## What you are asked to do
Output every record word for word, minus the pictures.

[Opening Data listing section]

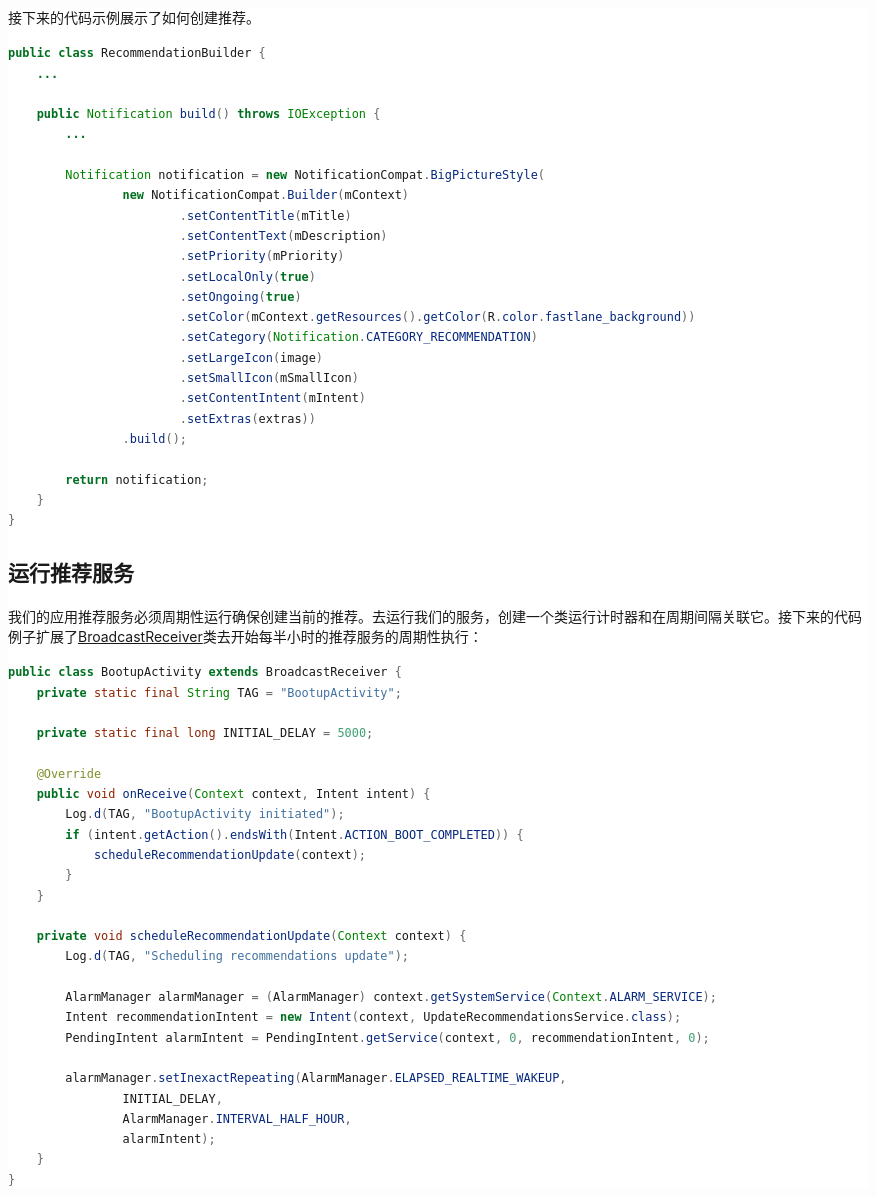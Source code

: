 
接下来的代码示例展示了如何创建推荐。

```java
public class RecommendationBuilder {
    ...

    public Notification build() throws IOException {
        ...

        Notification notification = new NotificationCompat.BigPictureStyle(
                new NotificationCompat.Builder(mContext)
                        .setContentTitle(mTitle)
                        .setContentText(mDescription)
                        .setPriority(mPriority)
                        .setLocalOnly(true)
                        .setOngoing(true)
                        .setColor(mContext.getResources().getColor(R.color.fastlane_background))
                        .setCategory(Notification.CATEGORY_RECOMMENDATION)
                        .setLargeIcon(image)
                        .setSmallIcon(mSmallIcon)
                        .setContentIntent(mIntent)
                        .setExtras(extras))
                .build();

        return notification;
    }
}
```


## 运行推荐服务



我们的应用推荐服务必须周期性运行确保创建当前的推荐。去运行我们的服务，创建一个类运行计时器和在周期间隔关联它。接下来的代码例子扩展了[BroadcastReceiver](http://developer.android.com/reference/android/content/BroadcastReceiver.html)类去开始每半小时的推荐服务的周期性执行：

```java
public class BootupActivity extends BroadcastReceiver {
    private static final String TAG = "BootupActivity";

    private static final long INITIAL_DELAY = 5000;

    @Override
    public void onReceive(Context context, Intent intent) {
        Log.d(TAG, "BootupActivity initiated");
        if (intent.getAction().endsWith(Intent.ACTION_BOOT_COMPLETED)) {
            scheduleRecommendationUpdate(context);
        }
    }

    private void scheduleRecommendationUpdate(Context context) {
        Log.d(TAG, "Scheduling recommendations update");

        AlarmManager alarmManager = (AlarmManager) context.getSystemService(Context.ALARM_SERVICE);
        Intent recommendationIntent = new Intent(context, UpdateRecommendationsService.class);
        PendingIntent alarmIntent = PendingIntent.getService(context, 0, recommendationIntent, 0);

        alarmManager.setInexactRepeating(AlarmManager.ELAPSED_REALTIME_WAKEUP,
                INITIAL_DELAY,
                AlarmManager.INTERVAL_HALF_HOUR,
                alarmIntent);
    }
}
```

[Closing Data listing section]

## Expected answer
Source code

: 
接下来的代码示例展示了如何创建推荐。

```java
public class RecommendationBuilder {
    ...

    public Notification build() throws IOException {
        ...

        Notification notification = new NotificationCompat.BigPictureStyle(
                new NotificationCompat.Builder(mContext)
                        .setContentTitle(mTitle)
                        .setContentText(mDescription)
                        .setPriority(mPriority)
                        .setLocalOnly(true)
                        .setOngoing(true)
                        .setColor(mContext.getResources().getColor(R.color.fastlane_background))
                        .setCategory(Notification.CATEGORY_RECOMMENDATION)
                        .setLargeIcon(image)
                        .setSmallIcon(mSmallIcon)
                        .setContentIntent(mIntent)
                        .setExtras(extras))
                .build();

        return notification;
    }
}
```


## 运行推荐服务



我们的应用推荐服务必须周期性运行确保创建当前的推荐。去运行我们的服务，创建一个类运行计时器和在周期间隔关联它。接下来的代码例子扩展了[BroadcastReceiver](http://developer.android.com/reference/android/content/BroadcastReceiver.html)类去开始每半小时的推荐服务的周期性执行：

```java
public class BootupActivity extends BroadcastReceiver {
    private static final String TAG = "BootupActivity";

    private static final long INITIAL_DELAY = 5000;

    @Override
    public void onReceive(Context context, Intent intent) {
        Log.d(TAG, "BootupActivity initiated");
        if (intent.getAction().endsWith(Intent.ACTION_BOOT_COMPLETED)) {
            scheduleRecommendationUpdate(context);
        }
    }

    private void scheduleRecommendationUpdate(Context context) {
        Log.d(TAG, "Scheduling recommendations update");

        AlarmManager alarmManager = (AlarmManager) context.getSystemService(Context.ALARM_SERVICE);
        Intent recommendationIntent = new Intent(context, UpdateRecommendationsService.class);
        PendingIntent alarmIntent = PendingIntent.getService(context, 0, recommendationIntent, 0);

        alarmManager.setInexactRepeating(AlarmManager.ELAPSED_REALTIME_WAKEUP,
                INITIAL_DELAY,
                AlarmManager.INTERVAL_HALF_HOUR,
                alarmIntent);
    }
}
```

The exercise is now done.